Three types of partnership are available under UK law: the general partnership; the limited partnership (English and Scottish varieties) ("LP"); and the limited liability partnership.

A LP is essentially the same as a general partnership registered under the Partnership Act 1890, except that it has two categories of partner. Each LP will have one or more general partners who have responsibility for managing the LP's business and have unlimited liability for the firm's debts and obligations. It must also have one or more limited partners who will invest capital in the LP, will not take an active role in the LP's operation, and will have limited liability up to the amount of capital that they have contributed.

The main advantage of a LP therefore is that it allows the limited partner to participate in the profits of the partnership without him incurring unlimited liability. Partners can be bodies corporate meaning a general partner, who has unlimited liability, can be a company. Thus, if set up properly, an individual creating the structure can insulate himself from unlimited liability. As well as the advantage of limited liability, another important reason to use a LP is the tax transparency that it offers.

A LP must be registered with Companies House in accordance with the Limited Partnership Act 1907, and must carry on a business in common with a view of profit. English and Scottish LPs differ in that a Scottish LP has a separate legal personality whereas an English one does not.

Despite the age of the governing legislation, LPs have important modern uses. They have a light statutory and regulatory regime compared with companies; they can vary in size from two partners to much larger LPs for complicated structures; and can be particularly useful in wealth management structures.

This case study looks at how a LP was recently used for wealth management purposes.

Case study

Recently, Jordans was asked to advise on the possibility of registering a UK entity for a non-UK resident family, through which to conduct an investment business.

The family wished to place the business within a reliable and respectable legal environment, and were of the view a UK company or partnership entity would provide such an environment.

The family provided three specifications for the chosen entity:

  • Registration at Companies House in the UK
  • No UK tax liability at entity level
  • No publication of the accounts of the entity or the family

In this case Jordans registered an appropriately structured English limited partnership to achieve the family's aims.

Solution

Comment

  1. The English LP (ELP) is registered under the Limited Partnerships Act 1907 at Companies House with a unique registered number.

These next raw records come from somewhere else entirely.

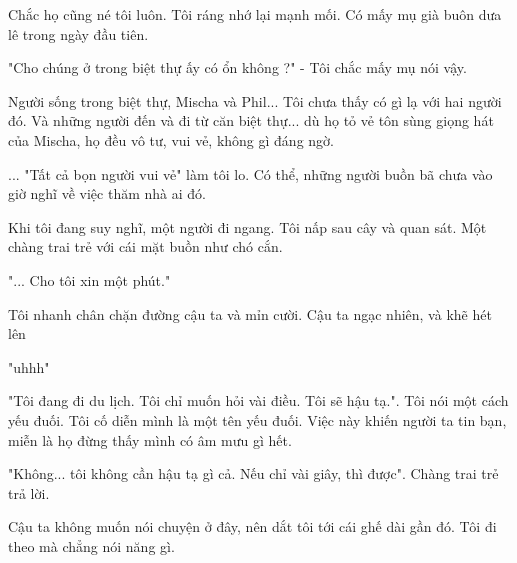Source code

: Chắc họ cũng né tôi luôn. Tôi ráng nhớ lại mạnh mối. Có mấy mụ già buôn dưa lê trong ngày đầu tiên.

"Cho chúng ở trong biệt thự ấy có ổn không ?" - Tôi chắc mấy mụ nói vậy.

Người sống trong biệt thự, Mischa và Phil... Tôi chưa thấy có gì lạ với hai người đó. Và những người đến và đi từ căn biệt thự... dù họ tỏ vẻ tôn sùng giọng hát của Mischa, họ đều vô tư, vui vẻ, không gì đáng ngờ.

... "Tất cả bọn người vui vẻ" làm tôi lo. Có thể, những người buồn bã chưa vào giờ nghĩ về việc thăm nhà ai đó.

Khi tôi đang suy nghĩ, một người đi ngang. Tôi nấp sau cây và quan sát. Một chàng trai trẻ với cái mặt buồn như chó cắn.

"... Cho tôi xin một phút."

Tôi nhanh chân chặn đường cậu ta và mỉn cười. Cậu ta ngạc nhiên, và khẽ hét lên

"uhhh"

"Tôi đang đi du lịch. Tôi chỉ muốn hỏi vài điều. Tôi sẽ hậu tạ.". Tôi nói một cách yếu đuối. Tôi cố diễn mình là một tên yếu đuối. Việc này khiến người ta tin bạn, miễn là họ đừng thấy mình có âm mưu gì hết.

"Không... tôi không cần hậu tạ gì cả. Nếu chỉ vài giây, thì được". Chàng trai trẻ trả lời.

Cậu ta không muốn nói chuyện ở đây, nên dắt tôi tới cái ghế dài gần đó. Tôi đi theo mà chẳng nói năng gì. \\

The ELP must nominate a principal place of business in the UK to the Registrar of Companies. Provided that trading or investment activities are conducted outside the UK, as will be the case in this example, the designated UK place of business will not have significance from a UK tax perspective.
  2. The ELP is 'fiscally transparent', so there is no UK taxation at the entity level. In this case the income of the ELP is non-UK source, so the non-UK-resident partners of the ELP do not experience UK taxation on their profit shares.
  3. The normal position relating to UK accounts disclosure is that an ELP need not prepare or publish statutory accounts unless all the general partners are limited companies. The relevant legislation is The Partnerships (Accounts) Regulations 2008.
  4. These Regulations are potentially problematic for clients wishing to use corporate partners to protect the identities of the ultimate beneficial owners of ELP 'shares' or partnership interests. The exclusive use of corporate general partners triggers onerous UK statutory accounts production and disclosure requirements.
  5. However, the use of a Seychelles foundation as one of the general partners avoids the provisions of the UK's Accounting Regulations for this ELP for technical reasons relating to the construction of the statutory rules.
  6. This ELP would also be equally effective in avoiding a UK statutory accounts production and public filing requirement if any general partner of the ELP is , if not a Seychelles foundation as in the instant case:

    • a Jersey foundation
    • a UK LLP
    • an offshore LLP
    • a US LLC
  7. The accounting rules in this area are, however, complex and professional accounting and tax advice should be taken before proceeding. Jordans Trust Company can provide this advice.
  8. It is anticipated that the family members will receive dividends from the limited partner of this ELP in order to participate in the profits of the ELP.
  9. Typically, Scottish limited partnerships (SLPs) are registered by international clients wishing to use UK limited partnerships. This is because SLPs have separate legal personality whereas ELPs do not. For some non-UK-resident clients the separate legal personality of the SLP can result in advantageous hybrid tax treatment under conflicts of laws.
  10. Legal personality is the only differentiator between ELPs and SLPs. Otherwise, their tax treatment under UK law and limited liability status (for limited partners only) are identical. However, an ELP was chosen in this case due to the uncertainty surrounding Scotland's political future and status at the time of the registration of the partnership, prior to the referendum on Scottish independence held on 18th September 2014.

Conclusion

ELPs as well as SLPs will be of interest to lawyers and accountants advising fund promoters and entrepreneurs wishing to operate through a well-established legal framework that is also tax efficient.

Jordans can support existing and new ELP and SLP structures in managing their financial disclosure strategies . We can register and administer ELPs and SLPs and provide supporting tax and accounting advice.

ELPs and SLPs may be of interest to Russian and other nationals wishing to structure their business and family affairs tax efficiently and securely.

The content of this article is intended to provide a general guide to the subject matter. Specialist advice should be sought about your specific circumstances.